Luckily the Ministry of Health were alerted and very quickly took measures to warn the public not to waste their money or risk their health. Their press release reported that the Ministry was “extremely alarmed” by the misleading claims the supplier was making. They urged the public “to ignore such claims as there is currently no known vaccine against HIV/AIDS infection.”

Unfortunately the creator of this ridiculously dangerous nonsense, Londane Mokolwane, wasn’t taking this setback lying down. He wrote to an online newspaper claiming that having washed with his soap, “I am incapable of being infected with anything”. That isn’t funny I’m afraid. It’s homicidal.

The there was more. An ad you can see on Facebook offers a product called “Herbal Wash Xtra” that, the ad claimed was an “Amazing New Nano Based Tonic for Chronic Infections, HIV, Cancer, Skin Problems, Pain Relief”.

To be fair, they go on to say that it's useless. They say that to "describe the active ingredient, you can take your pick. However, the truth is that there is no particular active ingredient."
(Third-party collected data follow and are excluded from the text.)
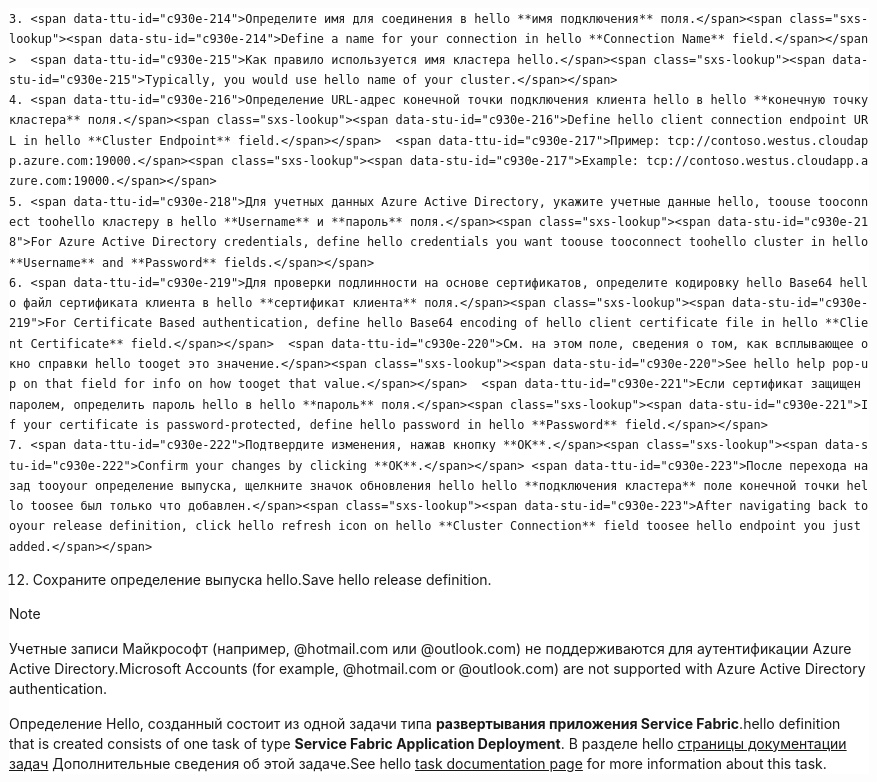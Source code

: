     3. <span data-ttu-id="c930e-214">Определите имя для соединения в hello **имя подключения** поля.</span><span class="sxs-lookup"><span data-stu-id="c930e-214">Define a name for your connection in hello **Connection Name** field.</span></span>  <span data-ttu-id="c930e-215">Как правило используется имя кластера hello.</span><span class="sxs-lookup"><span data-stu-id="c930e-215">Typically, you would use hello name of your cluster.</span></span>
    4. <span data-ttu-id="c930e-216">Определение URL-адрес конечной точки подключения клиента hello в hello **конечную точку кластера** поля.</span><span class="sxs-lookup"><span data-stu-id="c930e-216">Define hello client connection endpoint URL in hello **Cluster Endpoint** field.</span></span>  <span data-ttu-id="c930e-217">Пример: tcp://contoso.westus.cloudapp.azure.com:19000.</span><span class="sxs-lookup"><span data-stu-id="c930e-217">Example: tcp://contoso.westus.cloudapp.azure.com:19000.</span></span>
    5. <span data-ttu-id="c930e-218">Для учетных данных Azure Active Directory, укажите учетные данные hello, toouse tooconnect toohello кластеру в hello **Username** и **пароль** поля.</span><span class="sxs-lookup"><span data-stu-id="c930e-218">For Azure Active Directory credentials, define hello credentials you want toouse tooconnect toohello cluster in hello **Username** and **Password** fields.</span></span>
    6. <span data-ttu-id="c930e-219">Для проверки подлинности на основе сертификатов, определите кодировку hello Base64 hello файл сертификата клиента в hello **сертификат клиента** поля.</span><span class="sxs-lookup"><span data-stu-id="c930e-219">For Certificate Based authentication, define hello Base64 encoding of hello client certificate file in hello **Client Certificate** field.</span></span>  <span data-ttu-id="c930e-220">См. на этом поле, сведения о том, как всплывающее окно справки hello tooget это значение.</span><span class="sxs-lookup"><span data-stu-id="c930e-220">See hello help pop-up on that field for info on how tooget that value.</span></span>  <span data-ttu-id="c930e-221">Если сертификат защищен паролем, определить пароль hello в hello **пароль** поля.</span><span class="sxs-lookup"><span data-stu-id="c930e-221">If your certificate is password-protected, define hello password in hello **Password** field.</span></span>
    7. <span data-ttu-id="c930e-222">Подтвердите изменения, нажав кнопку **ОК**.</span><span class="sxs-lookup"><span data-stu-id="c930e-222">Confirm your changes by clicking **OK**.</span></span> <span data-ttu-id="c930e-223">После перехода назад tooyour определение выпуска, щелкните значок обновления hello hello **подключения кластера** поле конечной точки hello toosee был только что добавлен.</span><span class="sxs-lookup"><span data-stu-id="c930e-223">After navigating back tooyour release definition, click hello refresh icon on hello **Cluster Connection** field toosee hello endpoint you just added.</span></span>
12. <span data-ttu-id="c930e-224">Сохраните определение выпуска hello.</span><span class="sxs-lookup"><span data-stu-id="c930e-224">Save hello release definition.</span></span>

> [!NOTE]
> <span data-ttu-id="c930e-225">Учетные записи Майкрософт (например, @hotmail.com или @outlook.com) не поддерживаются для аутентификации Azure Active Directory.</span><span class="sxs-lookup"><span data-stu-id="c930e-225">Microsoft Accounts (for example, @hotmail.com or @outlook.com) are not supported with Azure Active Directory authentication.</span></span>
> 
> 

<span data-ttu-id="c930e-226">Определение Hello, созданный состоит из одной задачи типа **развертывания приложения Service Fabric**.</span><span class="sxs-lookup"><span data-stu-id="c930e-226">hello definition that is created consists of one task of type **Service Fabric Application Deployment**.</span></span> <span data-ttu-id="c930e-227">В разделе hello [страницы документации задач](https://go.microsoft.com/fwlink/?LinkId=820528) Дополнительные сведения об этой задаче.</span><span class="sxs-lookup"><span data-stu-id="c930e-227">See hello [task documentation page](https://go.microsoft.com/fwlink/?LinkId=820528) for more information about this task.</span></span>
Nevertheless they claim that it "will pull toxic metals out of your system, detoxify your blood leaving it free of viruses and bacteria. Herbal Wash Xtra encloses the toxins in its revolutionary nano-sized (that's 1 billionth of a meter)particles, Once enclosed, these toxins are rendered harmless and then your body can naturally dispose of them."

Frankly if this was true someone somewhere would have won a Nobel Prize by now. They haven’t so I think it’s safe to assume they’re liars. Most worryingly, these charlatans have found distributors here in Botswana and my feeling is that if these people are selling this products they deserve to see the inside of a cell.


Finally there was a third appalling product, also advertised on Facebook. This one, calling itself Topvein International operates from a website called “AIDS Cure Found” and claims that it is a “scientifically tested herbal medicine that is used as the best alternative medicine in the treatment and cure of HIV and AIDS at 99% effective”.


[Want a closer look?]


Without offering any evidence at all, they proceed to suggest that it “is effective against all opportunistic infections and 35 diseases due to HIV-1 subtype B and subtype C which is largely found in the sub Saharan region and also HIV-2” even though they say it “has no side effects in both humans and animals and has never shown any known side effects when tested in children and pregnant women”. Any treatment that has no side effects is one that has no effect at all, like homeopathy.


Tragically, there have been various people supporting these charlatans, some criticizing the Ministry of Health for warning us, others (the more deranged ones) supporting these peddlers of dangerous nonsense.

As my hero, Carl Sagan said, extraordinary claims require extraordinary evidence. None of these products have any evidence in their favour at all, let alone any extraordinary evidence. Given that the producers of all of these dangerous products can produce no evidence at all I think it’s fair to say they’re liars and charlatans and they deserve to be run out of town.